The reply should consist of one number, the count of lines below in which the word "begin" appears.

----

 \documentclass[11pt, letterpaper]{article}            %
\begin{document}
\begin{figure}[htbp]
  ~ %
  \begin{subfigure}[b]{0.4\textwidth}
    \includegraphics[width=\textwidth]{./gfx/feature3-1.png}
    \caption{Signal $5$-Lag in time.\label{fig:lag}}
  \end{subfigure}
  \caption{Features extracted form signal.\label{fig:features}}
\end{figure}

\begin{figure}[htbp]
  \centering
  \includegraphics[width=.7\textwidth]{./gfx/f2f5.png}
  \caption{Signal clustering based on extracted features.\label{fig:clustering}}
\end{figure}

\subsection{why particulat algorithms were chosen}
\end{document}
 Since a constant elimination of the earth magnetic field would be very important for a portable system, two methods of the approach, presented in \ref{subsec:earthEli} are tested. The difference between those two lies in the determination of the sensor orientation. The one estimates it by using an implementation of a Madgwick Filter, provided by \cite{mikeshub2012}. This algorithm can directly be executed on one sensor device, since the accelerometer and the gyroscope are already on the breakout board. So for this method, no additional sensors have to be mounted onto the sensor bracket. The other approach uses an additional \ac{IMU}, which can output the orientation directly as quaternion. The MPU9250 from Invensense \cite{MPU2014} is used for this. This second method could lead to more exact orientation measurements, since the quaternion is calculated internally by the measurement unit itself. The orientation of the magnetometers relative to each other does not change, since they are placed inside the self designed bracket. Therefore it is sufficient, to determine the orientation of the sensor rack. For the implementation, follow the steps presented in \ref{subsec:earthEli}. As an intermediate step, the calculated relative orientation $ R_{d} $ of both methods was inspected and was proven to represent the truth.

----

◆ **Response area**
4